Stored data START

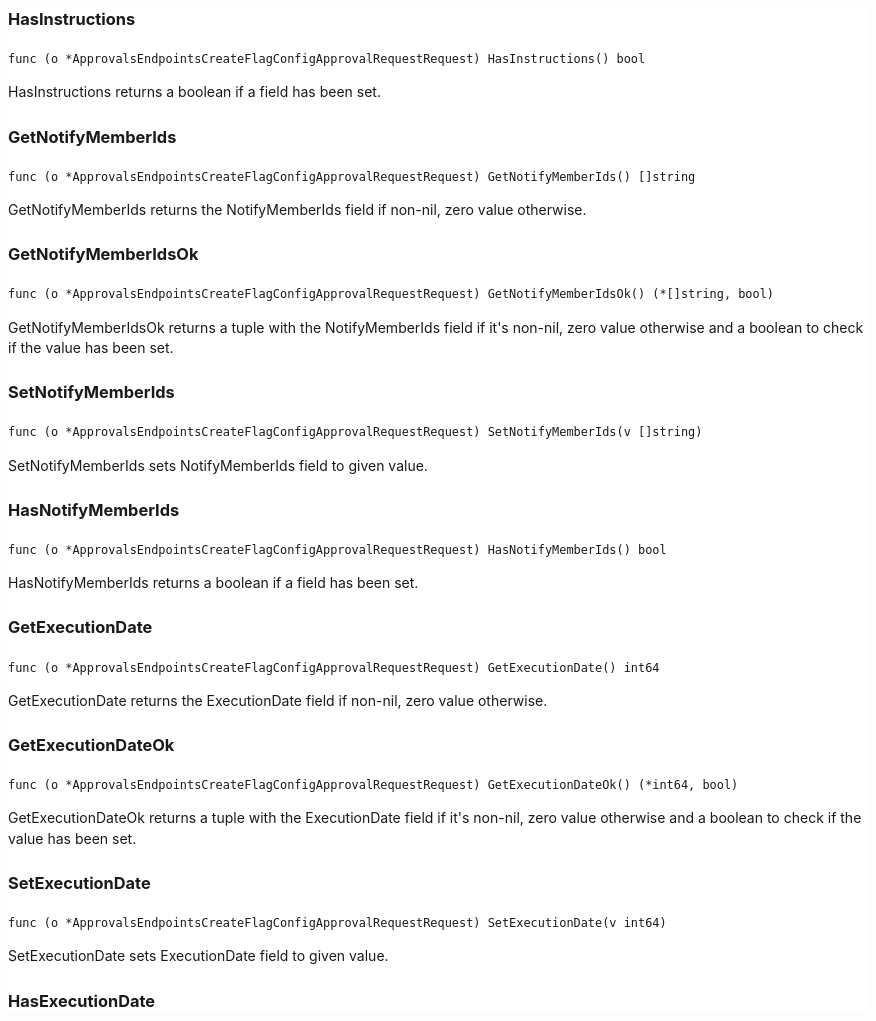 ### HasInstructions

`func (o *ApprovalsEndpointsCreateFlagConfigApprovalRequestRequest) HasInstructions() bool`

HasInstructions returns a boolean if a field has been set.

### GetNotifyMemberIds

`func (o *ApprovalsEndpointsCreateFlagConfigApprovalRequestRequest) GetNotifyMemberIds() []string`

GetNotifyMemberIds returns the NotifyMemberIds field if non-nil, zero value otherwise.

### GetNotifyMemberIdsOk

`func (o *ApprovalsEndpointsCreateFlagConfigApprovalRequestRequest) GetNotifyMemberIdsOk() (*[]string, bool)`

GetNotifyMemberIdsOk returns a tuple with the NotifyMemberIds field if it's non-nil, zero value otherwise
and a boolean to check if the value has been set.

### SetNotifyMemberIds

`func (o *ApprovalsEndpointsCreateFlagConfigApprovalRequestRequest) SetNotifyMemberIds(v []string)`

SetNotifyMemberIds sets NotifyMemberIds field to given value.

### HasNotifyMemberIds

`func (o *ApprovalsEndpointsCreateFlagConfigApprovalRequestRequest) HasNotifyMemberIds() bool`

HasNotifyMemberIds returns a boolean if a field has been set.

### GetExecutionDate

`func (o *ApprovalsEndpointsCreateFlagConfigApprovalRequestRequest) GetExecutionDate() int64`

GetExecutionDate returns the ExecutionDate field if non-nil, zero value otherwise.

### GetExecutionDateOk

`func (o *ApprovalsEndpointsCreateFlagConfigApprovalRequestRequest) GetExecutionDateOk() (*int64, bool)`

GetExecutionDateOk returns a tuple with the ExecutionDate field if it's non-nil, zero value otherwise
and a boolean to check if the value has been set.

### SetExecutionDate

`func (o *ApprovalsEndpointsCreateFlagConfigApprovalRequestRequest) SetExecutionDate(v int64)`

SetExecutionDate sets ExecutionDate field to given value.

### HasExecutionDate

Stored data END

● What you should do:
The answer must consist of each line from the entries that contains the string "been".

● Response area:
HasInstructions returns a boolean if a field has been set.
and a boolean to check if the value has been set.
HasNotifyMemberIds returns a boolean if a field has been set.
and a boolean to check if the value has been set.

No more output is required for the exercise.